About this exercise: Your response should be a copy of each line in the listing below that includes the word "возвращается".

The records:
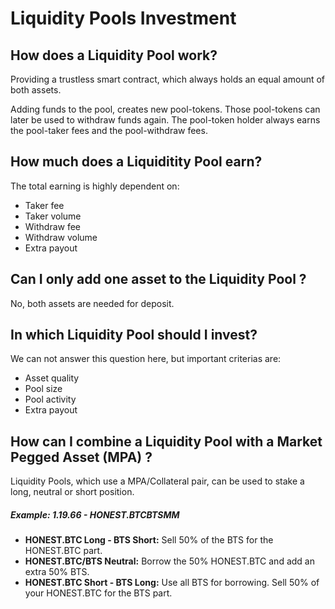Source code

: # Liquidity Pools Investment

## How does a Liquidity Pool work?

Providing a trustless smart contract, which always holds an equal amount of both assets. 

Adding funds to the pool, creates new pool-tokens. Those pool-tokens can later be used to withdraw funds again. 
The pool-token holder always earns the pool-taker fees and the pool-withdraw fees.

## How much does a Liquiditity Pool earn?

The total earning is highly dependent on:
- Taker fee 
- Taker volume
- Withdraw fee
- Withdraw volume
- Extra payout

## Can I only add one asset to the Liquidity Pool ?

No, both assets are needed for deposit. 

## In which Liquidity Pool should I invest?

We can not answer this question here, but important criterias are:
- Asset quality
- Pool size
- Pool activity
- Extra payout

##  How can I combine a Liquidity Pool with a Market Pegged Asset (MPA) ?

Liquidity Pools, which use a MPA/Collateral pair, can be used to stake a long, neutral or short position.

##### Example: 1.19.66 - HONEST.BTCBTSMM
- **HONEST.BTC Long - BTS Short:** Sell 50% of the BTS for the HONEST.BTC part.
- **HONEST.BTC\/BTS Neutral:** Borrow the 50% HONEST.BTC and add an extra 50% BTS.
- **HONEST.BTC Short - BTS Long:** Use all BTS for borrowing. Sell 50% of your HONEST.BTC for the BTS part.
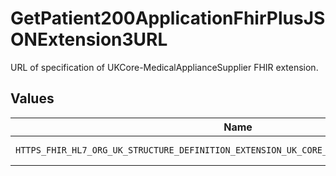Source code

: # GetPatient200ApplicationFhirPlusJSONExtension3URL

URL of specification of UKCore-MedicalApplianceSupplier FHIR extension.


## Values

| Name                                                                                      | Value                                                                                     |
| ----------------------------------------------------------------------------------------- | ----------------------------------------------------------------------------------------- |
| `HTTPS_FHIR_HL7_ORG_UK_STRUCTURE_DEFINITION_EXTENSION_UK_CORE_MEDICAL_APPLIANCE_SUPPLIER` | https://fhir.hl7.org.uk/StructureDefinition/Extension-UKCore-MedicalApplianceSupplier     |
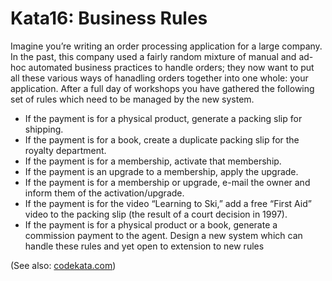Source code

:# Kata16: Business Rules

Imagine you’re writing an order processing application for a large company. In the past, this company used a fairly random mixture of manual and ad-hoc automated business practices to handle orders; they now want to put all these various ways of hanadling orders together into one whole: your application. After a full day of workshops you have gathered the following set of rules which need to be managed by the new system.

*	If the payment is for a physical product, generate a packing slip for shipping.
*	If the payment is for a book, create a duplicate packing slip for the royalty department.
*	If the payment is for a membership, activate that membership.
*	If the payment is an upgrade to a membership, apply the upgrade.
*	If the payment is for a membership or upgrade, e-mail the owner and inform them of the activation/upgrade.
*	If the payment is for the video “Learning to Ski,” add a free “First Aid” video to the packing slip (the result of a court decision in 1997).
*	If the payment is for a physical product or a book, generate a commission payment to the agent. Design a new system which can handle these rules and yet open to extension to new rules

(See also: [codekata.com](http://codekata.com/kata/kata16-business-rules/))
--
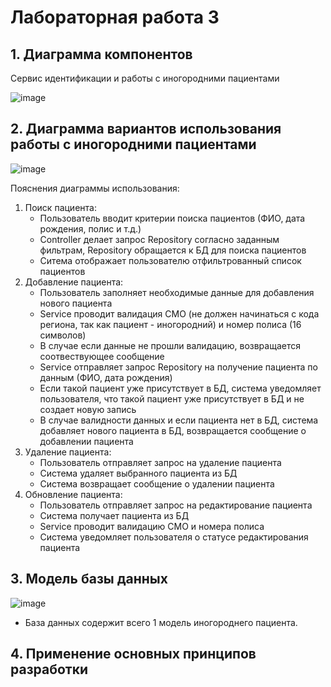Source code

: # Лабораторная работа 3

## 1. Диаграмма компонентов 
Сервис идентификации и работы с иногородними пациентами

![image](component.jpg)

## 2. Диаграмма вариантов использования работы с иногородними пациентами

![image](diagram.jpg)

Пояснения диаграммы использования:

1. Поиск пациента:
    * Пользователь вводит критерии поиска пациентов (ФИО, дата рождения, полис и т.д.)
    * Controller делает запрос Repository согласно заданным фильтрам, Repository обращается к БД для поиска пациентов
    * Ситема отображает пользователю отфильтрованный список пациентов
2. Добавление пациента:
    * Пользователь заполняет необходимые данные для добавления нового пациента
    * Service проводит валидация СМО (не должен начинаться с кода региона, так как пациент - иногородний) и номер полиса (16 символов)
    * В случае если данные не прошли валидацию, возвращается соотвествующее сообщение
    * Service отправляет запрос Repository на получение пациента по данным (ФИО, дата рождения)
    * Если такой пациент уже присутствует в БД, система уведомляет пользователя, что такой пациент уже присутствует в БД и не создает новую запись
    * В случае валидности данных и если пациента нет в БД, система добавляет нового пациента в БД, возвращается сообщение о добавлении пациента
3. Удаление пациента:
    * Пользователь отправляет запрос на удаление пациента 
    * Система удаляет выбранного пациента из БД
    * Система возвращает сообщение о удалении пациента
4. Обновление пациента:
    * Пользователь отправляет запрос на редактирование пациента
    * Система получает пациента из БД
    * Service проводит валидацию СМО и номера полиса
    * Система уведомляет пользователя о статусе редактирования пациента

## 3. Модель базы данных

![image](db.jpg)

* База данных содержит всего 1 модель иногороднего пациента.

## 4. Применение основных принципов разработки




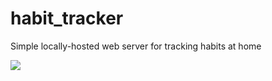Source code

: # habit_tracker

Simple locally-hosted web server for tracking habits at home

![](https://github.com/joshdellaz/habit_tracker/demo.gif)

Completed task:
    * В случае если данные не прошли валидацию, возвращается соотвествующее сообщение
    * В случае валидности данных и если пациента нет в БД, система добавляет нового пациента в БД, возвращается сообщение о добавлении пациента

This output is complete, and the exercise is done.